4-june-2024
Understanding SQL Complexity Through Basic Math Analogy
We all understand basic math, and we know what is meant by
(3 * 5) * 12
But imagine if common convention required us to write this expression as:
Calculate (3 times 5) multiply by 12 with times applied to 3 and 5
This would be frustrating:
♦ Why do we have to start with CALCULATE?
♦ Why do we need two operators for multiplication: TIMES and MULTIPLY?
♦ Why do we need to explain the parameters of the TIMES operator?
But this is exactly the kind of complexity SQL imposes on us. Consider, for example, the SQL query:
Select DepId, Sex, max(Salary) as MxSal
from Employees
where DepId > 3
group by DepId, Sex
having MxSal > 2000
We encounter here the same frustrating language elements:
♦ Why do we have to start with SELECT?
♦ Why do we need two different clauses for filtering: WHERE and HAVING?
♦ Why do we need to explain the grouping with GROUP BY?
Instead, wouldn’t it be simpler to write:
DepId, Sex, max(Salary) as MxSal
from Employees
where DepId > 3 and MxSal > 2000
What’s wrong with SQL?
Not much. In fact, SQL is a powerful language for gaining insights from your data. The concept of a view serves as an efficient, dynamic mechanism to define how insights are derived without the need for copying or moving data.
However, there are some issues with SQL. While it is based on Relational Algebra, its implementation is not always sound.
By adopting a different perspective on SQL, it seamlessly intertwines with Relational Algebra, allowing you to write classic SQL while simultaneously benefiting from the simplicity and insight of Relational Algebra.

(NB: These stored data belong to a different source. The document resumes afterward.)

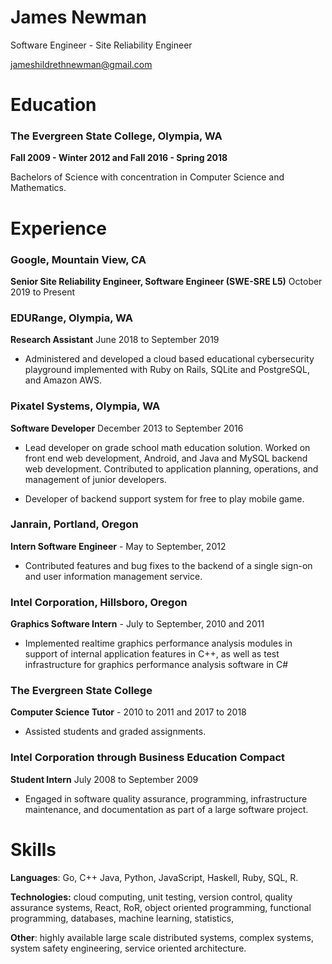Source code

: # James Newman

Software Engineer - Site Reliability Engineer

jameshildrethnewman@gmail.com

# Education

### The Evergreen State College, Olympia, WA

**Fall 2009 - Winter 2012 and Fall 2016 - Spring 2018**

Bachelors of Science with concentration in Computer Science and Mathematics.

# Experience

### Google, Mountain View, CA

**Senior Site Reliability Engineer, Software Engineer (SWE-SRE L5)** October 2019 to Present

### EDURange, Olympia, WA
**Research Assistant** June 2018 to September 2019

- Administered and developed a cloud based educational cybersecurity playground implemented with Ruby on Rails, SQLite and PostgreSQL, and Amazon AWS.

### Pixatel Systems, Olympia, WA
**Software Developer** December 2013 to September 2016

- Lead developer on grade school math education solution. Worked on front end web development, Android, and Java and MySQL backend web development. Contributed to application planning, operations, and management of junior developers.

- Developer of backend support system for free to play mobile game.

### Janrain, Portland, Oregon
**Intern Software Engineer** - May to September, 2012

- Contributed features and bug fixes to the backend of a single sign-on and user information management service.

### Intel Corporation, Hillsboro, Oregon
**Graphics Software Intern** - July to September, 2010 and 2011

- Implemented realtime graphics performance analysis modules in support of internal application features in C++, as well as test infrastructure for graphics performance analysis software in C#

### The Evergreen State College
**Computer Science Tutor** - 2010 to 2011 and 2017 to 2018

- Assisted students and graded assignments.

### Intel Corporation through Business Education Compact
**Student Intern** July 2008 to September 2009

- Engaged in software quality assurance, programming, infrastructure maintenance, and documentation as part of a large software project.

# Skills

**Languages**: Go, C++ Java, Python, JavaScript, Haskell, Ruby, SQL, R.

**Technologies:** cloud computing, unit testing, version control, quality assurance systems, React, RoR, object oriented programming, functional programming, databases, machine learning, statistics, 

**Other**: highly available  large scale distributed systems, complex systems, system safety engineering, service oriented architecture.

This article provides a concise technical overview of how this is implemented in Colbert’s SQL, an integral component of this Relational Database Management System (RDBMS).

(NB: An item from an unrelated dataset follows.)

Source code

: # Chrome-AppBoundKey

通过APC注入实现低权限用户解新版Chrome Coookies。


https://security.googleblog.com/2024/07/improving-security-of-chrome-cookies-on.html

Relational Algebra versus SQL
Removing the Superfluous: SQL Simplified to Relational Algebra
In the Relational Algebra a query operation is performed on a relation while the output of this operation is again a relation upon which next operations might be performed.
Basic Relational Algebra operators are:
♦ Selection (σ): Selects rows from a relation that satisfy a given predicate.
♦ Projection (π): Selects specific columns from a relation.
♦ Cartesian Product (×): Combines each tuple of one relation with every tuple of another relation.
Colbert incorporates Relational Algebra in SQL in a way that you can still use normal SQL, but at the same time you benefit from the power and simplicity of a pure Relational Algebra.
Colbert achieves this by the recognition that:
♦ Selection (σ) can be regarded as the SQL Where.
♦ Projection (π) can be regarded as the SQL From.
♦ Cartesian Product (×) can be regarded as the SQL Join.
So what about the SQL select ?
♦ The SQL Select can be regarded as an identity operator (ι).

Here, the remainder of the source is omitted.